DIRECTIONS: Your answer should be the entries, repeated exactly.

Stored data
--------

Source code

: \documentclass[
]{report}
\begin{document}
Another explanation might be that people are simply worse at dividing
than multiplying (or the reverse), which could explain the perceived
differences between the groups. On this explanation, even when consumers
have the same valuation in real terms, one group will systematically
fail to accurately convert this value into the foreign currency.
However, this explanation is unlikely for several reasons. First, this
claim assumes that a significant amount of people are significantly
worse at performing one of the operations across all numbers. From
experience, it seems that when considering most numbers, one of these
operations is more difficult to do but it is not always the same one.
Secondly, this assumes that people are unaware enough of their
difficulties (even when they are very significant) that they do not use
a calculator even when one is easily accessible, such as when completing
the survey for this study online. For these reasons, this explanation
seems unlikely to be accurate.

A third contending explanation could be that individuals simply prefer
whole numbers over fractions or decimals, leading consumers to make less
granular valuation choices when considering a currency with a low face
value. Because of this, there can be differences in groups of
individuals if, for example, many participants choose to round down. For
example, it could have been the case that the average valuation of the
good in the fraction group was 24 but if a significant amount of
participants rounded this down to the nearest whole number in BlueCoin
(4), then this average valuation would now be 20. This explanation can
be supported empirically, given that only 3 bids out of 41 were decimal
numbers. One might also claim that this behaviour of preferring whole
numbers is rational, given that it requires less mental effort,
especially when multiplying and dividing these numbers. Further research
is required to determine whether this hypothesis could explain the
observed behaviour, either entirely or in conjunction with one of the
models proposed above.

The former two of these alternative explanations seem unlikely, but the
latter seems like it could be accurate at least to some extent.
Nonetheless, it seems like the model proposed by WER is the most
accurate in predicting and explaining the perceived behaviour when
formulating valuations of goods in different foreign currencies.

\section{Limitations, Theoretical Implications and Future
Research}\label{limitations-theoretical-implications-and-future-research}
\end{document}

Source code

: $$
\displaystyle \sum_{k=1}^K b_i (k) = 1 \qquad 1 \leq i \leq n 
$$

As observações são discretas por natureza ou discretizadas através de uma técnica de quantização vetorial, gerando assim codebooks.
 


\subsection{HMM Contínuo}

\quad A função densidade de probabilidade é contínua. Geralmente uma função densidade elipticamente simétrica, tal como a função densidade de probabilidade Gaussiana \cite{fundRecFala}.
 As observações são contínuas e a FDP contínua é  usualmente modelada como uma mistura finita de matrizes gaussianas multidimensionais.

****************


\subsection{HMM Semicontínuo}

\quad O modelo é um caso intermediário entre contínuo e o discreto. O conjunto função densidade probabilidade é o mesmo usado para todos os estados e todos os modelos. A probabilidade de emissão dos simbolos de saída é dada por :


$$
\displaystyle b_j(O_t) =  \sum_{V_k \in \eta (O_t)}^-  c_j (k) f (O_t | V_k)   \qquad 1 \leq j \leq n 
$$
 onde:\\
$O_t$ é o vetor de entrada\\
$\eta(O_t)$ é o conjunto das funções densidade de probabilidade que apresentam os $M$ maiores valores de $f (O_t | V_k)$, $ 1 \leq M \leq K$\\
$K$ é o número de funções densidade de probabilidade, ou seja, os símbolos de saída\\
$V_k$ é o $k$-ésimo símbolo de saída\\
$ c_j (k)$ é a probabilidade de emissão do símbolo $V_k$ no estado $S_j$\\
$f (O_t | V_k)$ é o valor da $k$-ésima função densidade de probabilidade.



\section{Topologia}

--------

EXERCISE OUTPUT:
Source code

: \documentclass[
]{report}
\begin{document}
Another explanation might be that people are simply worse at dividing
than multiplying (or the reverse), which could explain the perceived
differences between the groups. On this explanation, even when consumers
have the same valuation in real terms, one group will systematically
fail to accurately convert this value into the foreign currency.
However, this explanation is unlikely for several reasons. First, this
claim assumes that a significant amount of people are significantly
worse at performing one of the operations across all numbers. From
experience, it seems that when considering most numbers, one of these
operations is more difficult to do but it is not always the same one.
Secondly, this assumes that people are unaware enough of their
difficulties (even when they are very significant) that they do not use
a calculator even when one is easily accessible, such as when completing
the survey for this study online. For these reasons, this explanation
seems unlikely to be accurate.

A third contending explanation could be that individuals simply prefer
whole numbers over fractions or decimals, leading consumers to make less
granular valuation choices when considering a currency with a low face
value. Because of this, there can be differences in groups of
individuals if, for example, many participants choose to round down. For
example, it could have been the case that the average valuation of the
good in the fraction group was 24 but if a significant amount of
participants rounded this down to the nearest whole number in BlueCoin
(4), then this average valuation would now be 20. This explanation can
be supported empirically, given that only 3 bids out of 41 were decimal
numbers. One might also claim that this behaviour of preferring whole
numbers is rational, given that it requires less mental effort,
especially when multiplying and dividing these numbers. Further research
is required to determine whether this hypothesis could explain the
observed behaviour, either entirely or in conjunction with one of the
models proposed above.

The former two of these alternative explanations seem unlikely, but the
latter seems like it could be accurate at least to some extent.
Nonetheless, it seems like the model proposed by WER is the most
accurate in predicting and explaining the perceived behaviour when
formulating valuations of goods in different foreign currencies.

\section{Limitations, Theoretical Implications and Future
Research}\label{limitations-theoretical-implications-and-future-research}
\end{document}

Source code

: $$
\displaystyle \sum_{k=1}^K b_i (k) = 1 \qquad 1 \leq i \leq n 
$$

As observações são discretas por natureza ou discretizadas através de uma técnica de quantização vetorial, gerando assim codebooks.
 


\subsection{HMM Contínuo}

\quad A função densidade de probabilidade é contínua. Geralmente uma função densidade elipticamente simétrica, tal como a função densidade de probabilidade Gaussiana \cite{fundRecFala}.
 As observações são contínuas e a FDP contínua é  usualmente modelada como uma mistura finita de matrizes gaussianas multidimensionais.

****************


\subsection{HMM Semicontínuo}

\quad O modelo é um caso intermediário entre contínuo e o discreto. O conjunto função densidade probabilidade é o mesmo usado para todos os estados e todos os modelos. A probabilidade de emissão dos simbolos de saída é dada por :


$$
\displaystyle b_j(O_t) =  \sum_{V_k \in \eta (O_t)}^-  c_j (k) f (O_t | V_k)   \qquad 1 \leq j \leq n 
$$
 onde:\\
$O_t$ é o vetor de entrada\\
$\eta(O_t)$ é o conjunto das funções densidade de probabilidade que apresentam os $M$ maiores valores de $f (O_t | V_k)$, $ 1 \leq M \leq K$\\
$K$ é o número de funções densidade de probabilidade, ou seja, os símbolos de saída\\
$V_k$ é o $k$-ésimo símbolo de saída\\
$ c_j (k)$ é a probabilidade de emissão do símbolo $V_k$ no estado $S_j$\\
$f (O_t | V_k)$ é o valor da $k$-ésima função densidade de probabilidade.



\section{Topologia}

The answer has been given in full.